Supplied records >>
[Start of section]

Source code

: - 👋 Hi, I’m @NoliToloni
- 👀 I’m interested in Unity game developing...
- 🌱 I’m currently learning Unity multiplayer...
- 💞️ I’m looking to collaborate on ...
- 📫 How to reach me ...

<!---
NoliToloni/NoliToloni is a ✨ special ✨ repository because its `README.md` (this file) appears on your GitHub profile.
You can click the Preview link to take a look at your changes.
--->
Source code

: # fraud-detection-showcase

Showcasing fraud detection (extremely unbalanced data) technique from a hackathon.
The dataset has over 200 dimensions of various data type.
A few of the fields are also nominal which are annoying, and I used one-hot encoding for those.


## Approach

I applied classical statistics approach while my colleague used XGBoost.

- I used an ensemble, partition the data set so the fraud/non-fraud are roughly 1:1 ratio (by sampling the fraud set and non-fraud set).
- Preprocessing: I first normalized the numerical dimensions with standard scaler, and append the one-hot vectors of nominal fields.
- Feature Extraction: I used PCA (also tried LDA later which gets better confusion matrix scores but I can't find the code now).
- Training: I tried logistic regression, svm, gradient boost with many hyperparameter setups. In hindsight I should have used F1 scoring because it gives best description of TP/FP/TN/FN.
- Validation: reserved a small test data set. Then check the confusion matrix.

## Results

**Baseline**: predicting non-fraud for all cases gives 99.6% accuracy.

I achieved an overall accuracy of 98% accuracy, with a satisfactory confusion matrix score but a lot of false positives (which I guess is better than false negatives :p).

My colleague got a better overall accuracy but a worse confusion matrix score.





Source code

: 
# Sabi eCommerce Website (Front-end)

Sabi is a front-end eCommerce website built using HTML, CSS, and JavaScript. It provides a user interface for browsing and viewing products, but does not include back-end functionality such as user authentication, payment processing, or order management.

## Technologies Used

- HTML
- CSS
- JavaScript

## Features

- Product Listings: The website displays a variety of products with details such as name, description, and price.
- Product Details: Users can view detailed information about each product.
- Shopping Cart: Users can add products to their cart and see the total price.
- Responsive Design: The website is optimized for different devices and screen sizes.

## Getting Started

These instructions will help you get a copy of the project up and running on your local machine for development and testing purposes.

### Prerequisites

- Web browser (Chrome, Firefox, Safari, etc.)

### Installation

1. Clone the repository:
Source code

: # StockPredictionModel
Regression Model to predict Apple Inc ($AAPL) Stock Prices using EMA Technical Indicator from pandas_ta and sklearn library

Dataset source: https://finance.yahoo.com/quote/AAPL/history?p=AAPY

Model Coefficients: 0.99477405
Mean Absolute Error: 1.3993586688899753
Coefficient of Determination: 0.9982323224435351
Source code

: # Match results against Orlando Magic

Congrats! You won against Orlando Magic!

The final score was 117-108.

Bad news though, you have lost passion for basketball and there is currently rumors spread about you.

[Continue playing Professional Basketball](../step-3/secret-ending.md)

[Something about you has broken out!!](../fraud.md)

[End of section]

Work to complete >> Search the entries for the string "from". Copy every line that has it.

Answer to this exercise >>
Showcasing fraud detection (extremely unbalanced data) technique from a hackathon.
Regression Model to predict Apple Inc ($AAPL) Stock Prices using EMA Technical Indicator from pandas_ta and sklearn library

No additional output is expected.